**Exercise aim**
The records follow. Print, word for word, the first line through the "años por la" line.

Saved data entries:
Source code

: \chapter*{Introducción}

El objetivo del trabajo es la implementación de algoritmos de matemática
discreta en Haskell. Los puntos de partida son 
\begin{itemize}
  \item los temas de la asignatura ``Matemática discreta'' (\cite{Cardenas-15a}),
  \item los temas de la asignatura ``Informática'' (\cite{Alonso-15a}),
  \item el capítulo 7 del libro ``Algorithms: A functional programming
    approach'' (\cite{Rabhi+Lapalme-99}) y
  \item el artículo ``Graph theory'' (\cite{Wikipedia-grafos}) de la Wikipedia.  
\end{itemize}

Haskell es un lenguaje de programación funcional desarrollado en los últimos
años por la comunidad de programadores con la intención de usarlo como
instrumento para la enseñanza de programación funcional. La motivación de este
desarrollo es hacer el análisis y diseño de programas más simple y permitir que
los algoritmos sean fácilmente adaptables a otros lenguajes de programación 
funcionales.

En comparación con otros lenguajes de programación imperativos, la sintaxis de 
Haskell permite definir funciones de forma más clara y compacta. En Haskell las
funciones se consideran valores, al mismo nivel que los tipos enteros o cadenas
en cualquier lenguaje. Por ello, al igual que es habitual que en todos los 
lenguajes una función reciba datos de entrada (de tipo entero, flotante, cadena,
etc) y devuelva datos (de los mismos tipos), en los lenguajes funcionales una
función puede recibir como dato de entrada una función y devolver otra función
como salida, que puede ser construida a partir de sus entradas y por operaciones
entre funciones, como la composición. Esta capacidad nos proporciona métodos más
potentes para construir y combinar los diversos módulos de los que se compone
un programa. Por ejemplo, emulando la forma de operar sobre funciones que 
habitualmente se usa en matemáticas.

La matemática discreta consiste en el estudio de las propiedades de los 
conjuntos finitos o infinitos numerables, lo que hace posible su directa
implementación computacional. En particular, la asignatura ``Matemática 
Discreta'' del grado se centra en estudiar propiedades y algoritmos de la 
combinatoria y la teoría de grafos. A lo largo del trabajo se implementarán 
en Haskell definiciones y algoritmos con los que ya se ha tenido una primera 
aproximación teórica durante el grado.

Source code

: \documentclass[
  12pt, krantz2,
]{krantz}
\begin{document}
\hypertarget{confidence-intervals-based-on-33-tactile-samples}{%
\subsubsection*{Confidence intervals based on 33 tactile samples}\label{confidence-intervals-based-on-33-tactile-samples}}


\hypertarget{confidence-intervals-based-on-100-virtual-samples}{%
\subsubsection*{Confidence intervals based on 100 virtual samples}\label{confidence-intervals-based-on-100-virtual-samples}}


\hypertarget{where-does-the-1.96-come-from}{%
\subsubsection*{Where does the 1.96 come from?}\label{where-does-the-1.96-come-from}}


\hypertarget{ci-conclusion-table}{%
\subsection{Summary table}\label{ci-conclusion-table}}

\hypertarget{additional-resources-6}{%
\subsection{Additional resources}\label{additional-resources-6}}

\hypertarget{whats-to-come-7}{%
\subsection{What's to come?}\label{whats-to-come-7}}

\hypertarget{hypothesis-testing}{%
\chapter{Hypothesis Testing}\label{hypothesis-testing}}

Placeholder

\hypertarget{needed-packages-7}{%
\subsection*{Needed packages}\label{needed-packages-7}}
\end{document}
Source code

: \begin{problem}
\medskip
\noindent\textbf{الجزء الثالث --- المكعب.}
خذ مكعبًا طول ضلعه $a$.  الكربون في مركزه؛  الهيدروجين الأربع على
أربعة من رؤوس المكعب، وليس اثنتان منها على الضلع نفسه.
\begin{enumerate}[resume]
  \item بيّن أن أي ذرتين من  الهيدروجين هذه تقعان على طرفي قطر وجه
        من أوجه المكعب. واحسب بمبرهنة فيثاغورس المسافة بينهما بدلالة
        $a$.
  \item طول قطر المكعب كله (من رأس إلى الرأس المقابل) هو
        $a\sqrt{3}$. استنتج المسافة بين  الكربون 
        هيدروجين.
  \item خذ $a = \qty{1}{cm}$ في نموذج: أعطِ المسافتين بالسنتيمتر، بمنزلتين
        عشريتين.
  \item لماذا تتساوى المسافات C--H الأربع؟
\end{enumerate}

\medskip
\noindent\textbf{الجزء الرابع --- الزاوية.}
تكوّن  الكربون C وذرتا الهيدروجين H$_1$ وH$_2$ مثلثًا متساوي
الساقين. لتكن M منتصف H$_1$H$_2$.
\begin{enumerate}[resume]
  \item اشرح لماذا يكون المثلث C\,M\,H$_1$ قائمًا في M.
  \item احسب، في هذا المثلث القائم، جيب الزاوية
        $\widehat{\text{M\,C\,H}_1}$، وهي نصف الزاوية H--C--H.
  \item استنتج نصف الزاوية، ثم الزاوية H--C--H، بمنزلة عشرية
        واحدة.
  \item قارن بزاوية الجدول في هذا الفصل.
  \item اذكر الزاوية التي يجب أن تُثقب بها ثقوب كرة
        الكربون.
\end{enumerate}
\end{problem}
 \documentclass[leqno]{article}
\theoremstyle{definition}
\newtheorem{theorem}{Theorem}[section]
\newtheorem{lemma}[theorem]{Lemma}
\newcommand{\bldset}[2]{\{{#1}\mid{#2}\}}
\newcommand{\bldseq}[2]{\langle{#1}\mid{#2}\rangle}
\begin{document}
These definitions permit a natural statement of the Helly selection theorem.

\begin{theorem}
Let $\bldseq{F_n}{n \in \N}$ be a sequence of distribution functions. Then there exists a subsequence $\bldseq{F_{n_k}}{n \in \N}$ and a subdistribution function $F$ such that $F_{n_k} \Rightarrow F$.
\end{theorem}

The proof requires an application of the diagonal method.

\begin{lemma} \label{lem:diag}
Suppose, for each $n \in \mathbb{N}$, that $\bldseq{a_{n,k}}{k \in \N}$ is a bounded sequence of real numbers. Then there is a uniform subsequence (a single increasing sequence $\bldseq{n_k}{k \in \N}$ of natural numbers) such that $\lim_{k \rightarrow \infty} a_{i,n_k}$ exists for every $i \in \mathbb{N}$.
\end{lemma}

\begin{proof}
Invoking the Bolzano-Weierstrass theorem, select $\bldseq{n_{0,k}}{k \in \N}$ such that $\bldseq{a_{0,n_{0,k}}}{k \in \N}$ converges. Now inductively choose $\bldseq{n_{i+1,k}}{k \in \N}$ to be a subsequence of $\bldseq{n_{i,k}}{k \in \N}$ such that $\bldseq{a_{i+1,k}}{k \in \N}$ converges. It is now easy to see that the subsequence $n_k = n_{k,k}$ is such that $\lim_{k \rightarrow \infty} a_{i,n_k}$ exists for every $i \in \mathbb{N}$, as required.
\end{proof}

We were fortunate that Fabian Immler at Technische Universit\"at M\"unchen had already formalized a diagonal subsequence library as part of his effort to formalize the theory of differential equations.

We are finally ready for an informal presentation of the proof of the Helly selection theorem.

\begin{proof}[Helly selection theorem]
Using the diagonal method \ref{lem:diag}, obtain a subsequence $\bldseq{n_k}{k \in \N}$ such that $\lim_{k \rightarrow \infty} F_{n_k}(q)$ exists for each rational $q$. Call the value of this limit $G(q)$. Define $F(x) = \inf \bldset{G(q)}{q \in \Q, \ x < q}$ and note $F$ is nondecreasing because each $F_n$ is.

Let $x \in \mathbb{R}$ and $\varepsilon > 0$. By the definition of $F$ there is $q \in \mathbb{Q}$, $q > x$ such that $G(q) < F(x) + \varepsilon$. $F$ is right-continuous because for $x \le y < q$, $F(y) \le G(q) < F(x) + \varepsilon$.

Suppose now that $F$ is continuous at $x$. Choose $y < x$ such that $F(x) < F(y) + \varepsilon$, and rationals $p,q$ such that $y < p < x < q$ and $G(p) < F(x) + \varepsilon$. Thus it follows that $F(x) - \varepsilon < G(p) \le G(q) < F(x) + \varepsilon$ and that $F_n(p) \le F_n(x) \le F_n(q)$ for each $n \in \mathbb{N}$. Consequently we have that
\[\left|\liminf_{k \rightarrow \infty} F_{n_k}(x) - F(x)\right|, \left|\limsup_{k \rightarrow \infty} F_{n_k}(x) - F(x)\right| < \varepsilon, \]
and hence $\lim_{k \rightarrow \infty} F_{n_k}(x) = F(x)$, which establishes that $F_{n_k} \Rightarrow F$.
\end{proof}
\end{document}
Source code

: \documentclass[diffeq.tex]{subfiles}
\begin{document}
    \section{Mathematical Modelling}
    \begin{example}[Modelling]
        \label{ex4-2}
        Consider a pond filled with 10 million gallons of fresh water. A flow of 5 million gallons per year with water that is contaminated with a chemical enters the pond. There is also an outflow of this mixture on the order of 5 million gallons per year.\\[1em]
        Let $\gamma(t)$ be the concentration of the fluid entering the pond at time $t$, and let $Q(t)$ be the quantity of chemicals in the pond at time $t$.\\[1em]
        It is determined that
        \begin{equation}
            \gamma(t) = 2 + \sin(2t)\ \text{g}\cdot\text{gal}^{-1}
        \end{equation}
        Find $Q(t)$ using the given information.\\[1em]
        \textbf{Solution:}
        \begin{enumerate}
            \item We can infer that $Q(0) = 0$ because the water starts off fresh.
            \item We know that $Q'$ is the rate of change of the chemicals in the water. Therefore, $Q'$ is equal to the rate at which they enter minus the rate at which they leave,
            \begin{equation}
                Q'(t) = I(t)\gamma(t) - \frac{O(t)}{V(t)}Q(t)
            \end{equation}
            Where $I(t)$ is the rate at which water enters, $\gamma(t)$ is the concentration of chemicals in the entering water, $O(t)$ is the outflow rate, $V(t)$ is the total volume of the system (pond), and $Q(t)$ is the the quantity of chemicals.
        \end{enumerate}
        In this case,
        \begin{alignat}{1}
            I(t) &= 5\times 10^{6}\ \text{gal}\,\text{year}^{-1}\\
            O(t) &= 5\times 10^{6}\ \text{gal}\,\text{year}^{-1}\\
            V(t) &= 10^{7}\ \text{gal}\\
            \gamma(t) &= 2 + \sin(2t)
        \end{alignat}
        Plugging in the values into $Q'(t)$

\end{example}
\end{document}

**Your solution**
Source code

: \chapter*{Introducción}

El objetivo del trabajo es la implementación de algoritmos de matemática
discreta en Haskell. Los puntos de partida son 
\begin{itemize}
  \item los temas de la asignatura ``Matemática discreta'' (\cite{Cardenas-15a}),
  \item los temas de la asignatura ``Informática'' (\cite{Alonso-15a}),
  \item el capítulo 7 del libro ``Algorithms: A functional programming
    approach'' (\cite{Rabhi+Lapalme-99}) y
  \item el artículo ``Graph theory'' (\cite{Wikipedia-grafos}) de la Wikipedia.  
\end{itemize}

Haskell es un lenguaje de programación funcional desarrollado en los últimos
años por la comunidad de programadores con la intención de usarlo como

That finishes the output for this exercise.